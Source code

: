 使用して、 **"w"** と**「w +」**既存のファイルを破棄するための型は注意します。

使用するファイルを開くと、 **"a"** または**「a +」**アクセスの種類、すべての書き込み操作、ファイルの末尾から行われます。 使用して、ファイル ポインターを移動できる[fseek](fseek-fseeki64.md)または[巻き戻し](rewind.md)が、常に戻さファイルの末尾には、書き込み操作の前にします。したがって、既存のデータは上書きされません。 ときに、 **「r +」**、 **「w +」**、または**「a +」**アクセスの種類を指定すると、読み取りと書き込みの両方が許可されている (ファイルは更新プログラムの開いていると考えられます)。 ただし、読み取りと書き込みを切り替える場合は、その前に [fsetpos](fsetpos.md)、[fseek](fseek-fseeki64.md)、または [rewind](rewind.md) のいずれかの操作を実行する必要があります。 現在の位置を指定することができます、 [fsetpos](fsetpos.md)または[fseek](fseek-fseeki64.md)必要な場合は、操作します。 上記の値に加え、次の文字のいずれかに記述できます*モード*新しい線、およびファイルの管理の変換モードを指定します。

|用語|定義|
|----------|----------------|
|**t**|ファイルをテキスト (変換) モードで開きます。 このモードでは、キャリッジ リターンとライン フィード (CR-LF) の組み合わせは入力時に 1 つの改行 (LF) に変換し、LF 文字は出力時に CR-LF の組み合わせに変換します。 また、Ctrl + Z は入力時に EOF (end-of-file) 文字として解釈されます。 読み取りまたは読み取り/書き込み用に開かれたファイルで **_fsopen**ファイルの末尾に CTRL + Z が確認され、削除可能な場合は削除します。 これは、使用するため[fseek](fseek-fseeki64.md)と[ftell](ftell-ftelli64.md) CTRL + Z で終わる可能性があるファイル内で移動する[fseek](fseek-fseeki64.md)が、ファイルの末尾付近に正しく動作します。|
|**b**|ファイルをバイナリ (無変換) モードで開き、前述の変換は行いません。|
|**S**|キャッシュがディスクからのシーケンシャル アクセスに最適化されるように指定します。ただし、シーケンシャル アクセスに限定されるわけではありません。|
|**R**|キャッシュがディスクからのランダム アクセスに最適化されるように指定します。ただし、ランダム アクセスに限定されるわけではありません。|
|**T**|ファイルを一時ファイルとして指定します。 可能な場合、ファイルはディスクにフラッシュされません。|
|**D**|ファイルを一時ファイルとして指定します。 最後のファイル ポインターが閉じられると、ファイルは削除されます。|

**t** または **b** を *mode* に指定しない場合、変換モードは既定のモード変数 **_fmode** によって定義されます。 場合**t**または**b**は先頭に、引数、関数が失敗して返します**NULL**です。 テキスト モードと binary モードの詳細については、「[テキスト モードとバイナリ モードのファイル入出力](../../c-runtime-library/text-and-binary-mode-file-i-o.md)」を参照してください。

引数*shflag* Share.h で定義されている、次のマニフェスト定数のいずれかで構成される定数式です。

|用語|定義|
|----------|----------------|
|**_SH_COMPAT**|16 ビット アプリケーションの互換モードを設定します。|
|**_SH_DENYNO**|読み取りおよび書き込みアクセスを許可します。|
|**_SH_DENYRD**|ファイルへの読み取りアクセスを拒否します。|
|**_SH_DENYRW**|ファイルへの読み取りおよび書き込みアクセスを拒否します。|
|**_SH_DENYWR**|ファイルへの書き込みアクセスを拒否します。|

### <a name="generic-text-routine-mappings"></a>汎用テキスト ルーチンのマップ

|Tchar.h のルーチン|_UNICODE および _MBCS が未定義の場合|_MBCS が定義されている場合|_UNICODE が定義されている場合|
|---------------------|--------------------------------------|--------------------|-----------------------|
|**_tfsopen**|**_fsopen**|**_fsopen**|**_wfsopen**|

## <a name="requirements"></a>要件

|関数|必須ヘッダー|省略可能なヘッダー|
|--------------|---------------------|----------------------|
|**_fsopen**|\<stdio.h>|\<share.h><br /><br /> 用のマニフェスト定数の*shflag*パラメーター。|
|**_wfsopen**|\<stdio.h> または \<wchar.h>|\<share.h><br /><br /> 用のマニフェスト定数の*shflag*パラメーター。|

• Your instructions: Once a line of the records is found to contain "ファイルを一時ファイルとして指定します", copy it out.

• Exercise answer:
|**T**|ファイルを一時ファイルとして指定します。 可能な場合、ファイルはディスクにフラッシュされません。|
|**D**|ファイルを一時ファイルとして指定します。 最後のファイル ポインターが閉じられると、ファイルは削除されます。|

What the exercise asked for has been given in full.